The SPP fiasco: What should Nepal do now?

As we celebrate the 75th anniversary of Nepal-US diplomatic relations, we should not allow wrong information about cooperation projects such as SPP to damage our relations.

Pratik Dotel

  • Read Time 4 min.

The Nepali government decided to stay away from the State Partnership Program (SPP) in light of the most recent developments. However, official letters announcing SPP withdrawal from the Nepali government side have not yet been sent to the US yet. The diplomatic weaknesses of Nepal in dealing with foreign nations, particularly in “bypassing” the Foreign Ministry and conducting foreign affairs on a personal basis, were highlighted during a week-long political drama of ‘war of words’ between leftist and rightist political groups in Nepal. Additionally, it demonstrated the weakness of Nepali political leaders and their practice of burying the problems.

The official letter that the Nepal Army (NA) wrote to the US Embassy in Kathmandu in 2015 mentioning Nepal’s desire to join SPP was leaked online. Earlier to that NA had insisted that no deal with SPP had been made, but when this document was leaked, NA acknowledged that  request letters had been sent to the US Embassy.

Foreign Ministry had been bypassed in both letters.

Every letter written by the Army is always private and sensitive, and leaking such letters exposes a lack of sensitivity for national security. As a result, it has diminished the Nepali government’s negotiating position with other nations. Our future agreements with foreign governments could be impacted by this.

Military confidentiality is maintained in any country in the world. In Nepal, this has not been taken seriously. For instance, in the Rafael fighter jet corruption in India, the Supreme Court was asked to weigh in on the matter. Because it involved a matter of national security, the Indian government sent the relevant quotation in a sealed envelope, and the Supreme Court, considering it to be in the country’s best interest, decided not to make it public and issued a ruling in accordance with that decision. This demonstrates how sensitive military correspondence is for any country.

Initially, SPP was a military development partnership agreement that was forged following the devastating earthquakes of 2015 between NA and the US National Guard with the aim of enhancing NA’s capacity for disaster response. After the 2015 earthquakes, the government and security forces of Nepal believed that its infrastructure for rescue was lacking and asked for assistance from the international community. In their reaction, the US government suggested working with the NA to provide humanitarian aid under a program called the State Partnership Program (SPP). SPP is a program for exchange between the US National Guard and a foreign partner nation.

It is a joint security cooperation program run by the Office of the National Guard of the US Department of Defense that links the National Guard of the country with the armed forces of a partner country in an effort to forge lasting and mutually beneficial relationships with the US allies around the world.
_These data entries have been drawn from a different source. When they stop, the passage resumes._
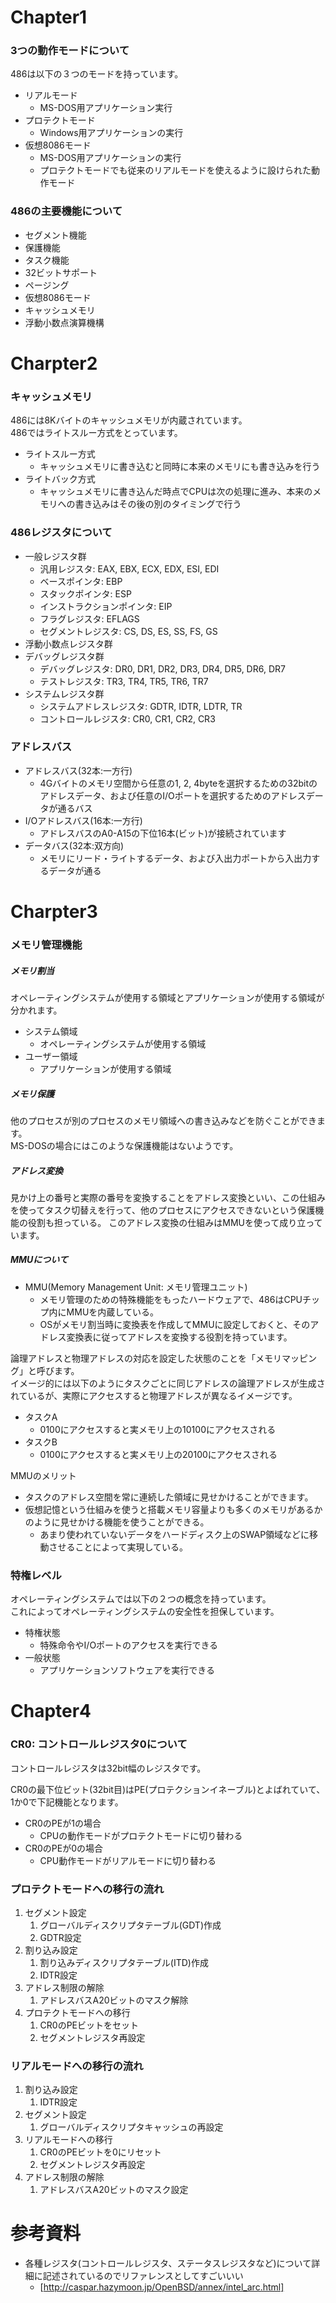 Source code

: 


# Chapter1


### 3つの動作モードについて
486は以下の３つのモードを持っています。
* リアルモード
	* MS-DOS用アプリケーション実行
* プロテクトモード
	* Windows用アプリケーションの実行
* 仮想8086モード
	* MS-DOS用アプリケーションの実行
	* プロテクトモードでも従来のリアルモードを使えるように設けられた動作モード


### 486の主要機能について
- セグメント機能
- 保護機能
- タスク機能
- 32ビットサポート
- ページング
- 仮想8086モード
- キャッシュメモリ
- 浮動小数点演算機構

# Charpter2

### キャッシュメモリ
486には8Kバイトのキャッシュメモリが内蔵されています。  
486ではライトスルー方式をとっています。
* ライトスルー方式
	* キャッシュメモリに書き込むと同時に本来のメモリにも書き込みを行う
* ライトバック方式
	* キャッシュメモリに書き込んだ時点でCPUは次の処理に進み、本来のメモリへの書き込みはその後の別のタイミングで行う

### 486レジスタについて
* 一般レジスタ群
	* 汎用レジスタ: EAX, EBX, ECX, EDX, ESI, EDI
	* ベースポインタ: EBP
	* スタックポインタ: ESP
	* インストラクションポインタ: EIP
	* フラグレジスタ: EFLAGS
	* セグメントレジスタ: CS, DS, ES, SS, FS, GS
* 浮動小数点レジスタ群
* デバッグレジスタ群
	* デバッグレジスタ: DR0, DR1, DR2, DR3, DR4, DR5, DR6, DR7
	* テストレジスタ: TR3, TR4, TR5, TR6, TR7
* システムレジスタ群
	* システムアドレスレジスタ: GDTR, IDTR, LDTR, TR
	* コントロールレジスタ: CR0, CR1, CR2, CR3

### アドレスバス

* アドレスバス(32本:一方行)
	* 4Gバイトのメモリ空間から任意の1, 2, 4byteを選択するための32bitのアドレスデータ、および任意のI/Oポートを選択するためのアドレスデータが通るバス
* I/Oアドレスバス(16本:一方行)
	* アドレスバスのA0-A15の下位16本(ビット)が接続されています
* データバス(32本:双方向)
	* メモリにリード・ライトするデータ、および入出力ポートから入出力するデータが通る


# Charpter3

### メモリ管理機能

##### メモリ割当
オペレーティングシステムが使用する領域とアプリケーションが使用する領域が分かれます。
* システム領域
	* オペレーティングシステムが使用する領域
* ユーザー領域
	* アプリケーションが使用する領域

##### メモリ保護
他のプロセスが別のプロセスのメモリ領域への書き込みなどを防ぐことができます。  
MS-DOSの場合にはこのような保護機能はないようです。

##### アドレス変換
見かけ上の番号と実際の番号を変換することをアドレス変換といい、この仕組みを使ってタスク切替えを行って、他のプロセスにアクセスできないという保護機能の役割も担っている。
このアドレス変換の仕組みはMMUを使って成り立っています。

##### MMUについて
* MMU(Memory Management Unit: メモリ管理ユニット)
	* メモリ管理のための特殊機能をもったハードウェアで、486はCPUチップ内にMMUを内蔵している。
	* OSがメモリ割当時に変換表を作成してMMUに設定しておくと、そのアドレス変換表に従ってアドレスを変換する役割を持っています。

論理アドレスと物理アドレスの対応を設定した状態のことを「メモリマッピング」と呼びます。  
イメージ的には以下のようにタスクごとに同じアドレスの論理アドレスが生成されているが、実際にアクセスすると物理アドレスが異なるイメージです。
* タスクA
	* 0100にアクセスすると実メモリ上の10100にアクセスされる
* タスクB
	* 0100にアクセスすると実メモリ上の20100にアクセスされる

MMUのメリット
* タスクのアドレス空間を常に連続した領域に見せかけることができます。
* 仮想記憶という仕組みを使うと搭載メモリ容量よりも多くのメモリがあるかのように見せかける機能を使うことができる。
	* あまり使われていないデータをハードディスク上のSWAP領域などに移動させることによって実現している。

### 特権レベル
オペレーティングシステムでは以下の２つの概念を持っています。   
これによってオペレーティングシステムの安全性を担保しています。
* 特権状態
	* 特殊命令やI/Oポートのアクセスを実行できる
* 一般状態
	* アプリケーションソフトウェアを実行できる

# Chapter4

### CR0: コントロールレジスタ0について
コントロールレジスタは32bit幅のレジスタです。

CR0の最下位ビット(32bit目)はPE(プロテクションイネーブル)とよばれていて、1か0で下記機能となります。
* CR0のPEが1の場合
	* CPUの動作モードがプロテクトモードに切り替わる
* CR0のPEが0の場合
	* CPU動作モードがリアルモードに切り替わる


### プロテクトモードへの移行の流れ

1. セグメント設定
	1. グローバルディスクリプタテーブル(GDT)作成
	1. GDTR設定
1. 割り込み設定
	1. 割り込みディスクリプタテーブル(ITD)作成
	1. IDTR設定
1. アドレス制限の解除
	1. アドレスバスA20ビットのマスク解除
1. プロテクトモードへの移行
	1. CR0のPEビットをセット
	1. セグメントレジスタ再設定

### リアルモードへの移行の流れ

1. 割り込み設定
	1. IDTR設定
1. セグメント設定
	1. グローバルディスクリプタキャッシュの再設定
1. リアルモードへの移行
	1. CR0のPEビットを0にリセット
	1. セグメントレジスタ再設定
1. アドレス制限の解除
	1. アドレスバスA20ビットのマスク設定

# 参考資料
* 各種レジスタ(コントロールレジスタ、ステータスレジスタなど)について詳細に記述されているのでリファレンスとしてすごいいい
	* [http://caspar.hazymoon.jp/OpenBSD/annex/intel_arc.html]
The foreign nations must formally write to the SPP in order to participate in the program.

Nepal made formal requests to that effect in 2015 and 2017 and was officially approved in 2019. Unfortunately, as 2019 approached, SPP came to be linked with the Indo-Pacific Strategy (IPS). Despite this, according to a US Department of Defense document from 2019, Nepal is a participant in the SPP program and has acquired two Sky Trucks through it (as confirmed by the Chief of Army Staff (COAS) at a parliamentary committee on foreign affairs).

We must realize that our collaboration with SPP was conducted on the humanitarian ground rather than political. Nepal holds military drills with the US, China, and India. That does not mean we have entered a military alliance with them.

The SPP under its 3D model—development, defense, and diplomacy—has been providing aid to developing nations in recent years. The 3Ds provide logistics, military hardware, political-military partnerships, and development (which promotes health, education, and local infrastructure development) and diplomacy (series of conferences, and negotiations). Among these, Nepal receives aid for development, which has been essential to the general growth of our nation over the past 50 years. Therefore, establishing a “red line” for accepting aid and protecting our national interests is a concern for recipient nations rather than donor ones.

What should be done?

As we commemorate the 75th anniversary of diplomatic ties with the US, we should be mindful that we do not allow the wrong information about cooperation projects such as Millennium Challenge Corporations (MCC) and the SPP to damage our relations. The US has done a lot for Nepal—support in poverty alleviation, women empowerment, health, education so on. It lobbied for Nepal’s UN membership as well. We should not forget this history.

We must realize that our collaboration with SPP was sought on the humanitarian ground rather than political. Nepal holds military drills with the US, China, and India. That does not mean we have entered a military alliance with them.

The international political landscape is evolving quickly, and by maintaining either an absolute neutral or de-neutral stance, we are unable to defend our interests on a global scale.  Nepal should not fall for misinformation while conducting relations with countries like India, China, and the US. Maintaining balanced relations with these three countries is our priority and it should remain so.

Pratik Dotel is associated with Rastriya Adhyan Kendra, a consultancy firm based in Kathmandu.